━━ DATASET EXTRACT ━━
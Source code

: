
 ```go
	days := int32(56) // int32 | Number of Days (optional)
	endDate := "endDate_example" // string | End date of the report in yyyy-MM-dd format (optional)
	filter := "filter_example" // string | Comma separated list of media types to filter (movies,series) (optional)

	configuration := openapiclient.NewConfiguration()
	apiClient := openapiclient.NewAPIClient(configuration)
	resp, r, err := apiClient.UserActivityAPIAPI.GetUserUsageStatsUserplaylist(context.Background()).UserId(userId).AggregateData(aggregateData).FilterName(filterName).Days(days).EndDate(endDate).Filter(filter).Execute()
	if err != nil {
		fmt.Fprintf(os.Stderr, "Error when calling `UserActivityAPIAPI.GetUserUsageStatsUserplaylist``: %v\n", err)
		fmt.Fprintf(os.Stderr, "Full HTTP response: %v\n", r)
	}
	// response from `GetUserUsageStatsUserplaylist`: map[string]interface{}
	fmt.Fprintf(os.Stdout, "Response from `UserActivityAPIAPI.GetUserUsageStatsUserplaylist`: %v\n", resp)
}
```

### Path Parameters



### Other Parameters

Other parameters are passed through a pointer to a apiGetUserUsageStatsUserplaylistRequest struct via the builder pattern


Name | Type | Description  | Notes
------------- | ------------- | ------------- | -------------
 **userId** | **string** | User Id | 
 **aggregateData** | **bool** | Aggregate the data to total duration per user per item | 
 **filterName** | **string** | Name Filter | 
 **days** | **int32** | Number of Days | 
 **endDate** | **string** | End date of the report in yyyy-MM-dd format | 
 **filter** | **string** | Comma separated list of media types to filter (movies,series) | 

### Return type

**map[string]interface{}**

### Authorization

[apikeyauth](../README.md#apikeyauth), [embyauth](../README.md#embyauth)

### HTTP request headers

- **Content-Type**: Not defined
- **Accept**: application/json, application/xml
━━━
=== TASK TO CARRY OUT ===
The line with "### Path Parameters" through the last line of the data: write these out exactly, and no others.

=== RESPONSE TO THIS EXERCISE ===
### Path Parameters



### Other Parameters

Other parameters are passed through a pointer to a apiGetUserUsageStatsUserplaylistRequest struct via the builder pattern


Name | Type | Description  | Notes
------------- | ------------- | ------------- | -------------
 **userId** | **string** | User Id | 
 **aggregateData** | **bool** | Aggregate the data to total duration per user per item | 
 **filterName** | **string** | Name Filter | 
 **days** | **int32** | Number of Days | 
 **endDate** | **string** | End date of the report in yyyy-MM-dd format | 
 **filter** | **string** | Comma separated list of media types to filter (movies,series) | 

### Return type

**map[string]interface{}**

### Authorization

[apikeyauth](../README.md#apikeyauth), [embyauth](../README.md#embyauth)

### HTTP request headers

- **Content-Type**: Not defined
- **Accept**: application/json, application/xml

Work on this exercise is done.